**Work required**
All lines in the material below that contain "caption" should be located and copied.

**Stored data**

================

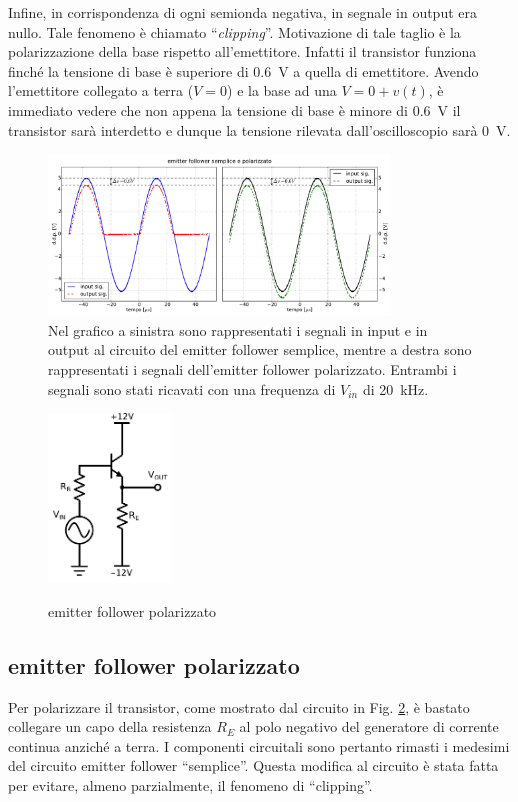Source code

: Infine, in corrispondenza di ogni semionda negativa, in segnale in output era nullo.
Tale fenomeno è chiamato ``\emph{clipping}''. Motivazione di tale taglio è la polarizzazione della base rispetto all'emettitore. Infatti il transistor funziona finché la tensione di base è superiore di \SI{0.6}{\volt} a quella di emettitore. Avendo l'emettitore collegato a terra ($V=0$) e la base ad una $V=0+v(t)$, è immediato vedere che non appena la tensione di base è minore di \SI{0.6}{\volt} il transistor sarà interdetto e dunque la tensione rilevata dall'oscilloscopio sarà \SI{0}{\volt}.

\begin{figure}[H]
\centering
	\includegraphics[width=0.81\textwidth]{cc3+cc4.pdf}
	\caption{Nel grafico a sinistra sono rappresentati i segnali in input e in output al circuito del emitter follower semplice, mentre a destra sono rappresentati i segnali dell'emitter follower polarizzato. Entrambi i segnali sono stati ricavati con una frequenza di $V_{in}$ di \SI{20}{\kilo\hertz}.}
	\label{fig:cc3+cc4}
\end{figure}

\begin{figure}
	\caption{emitter follower polarizzato}
	\includegraphics[height=45mm]{cc4.pdf}
	\label{fig:cc4}
\end{figure}

\subsection{emitter follower polarizzato}
Per polarizzare il transistor, come mostrato dal circuito in Fig. \ref{fig:cc4}, è bastato collegare un capo della resistenza $R_E$ al polo negativo del generatore di corrente continua anziché a terra.
I componenti circuitali sono pertanto rimasti i medesimi del circuito emitter follower ``semplice''.
Questa modifica al circuito è stata fatta per evitare, almeno parzialmente, il fenomeno di ``clipping''.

================

**Solution**
	\caption{Nel grafico a sinistra sono rappresentati i segnali in input e in output al circuito del emitter follower semplice, mentre a destra sono rappresentati i segnali dell'emitter follower polarizzato. Entrambi i segnali sono stati ricavati con una frequenza di $V_{in}$ di \SI{20}{\kilo\hertz}.}
	\caption{emitter follower polarizzato}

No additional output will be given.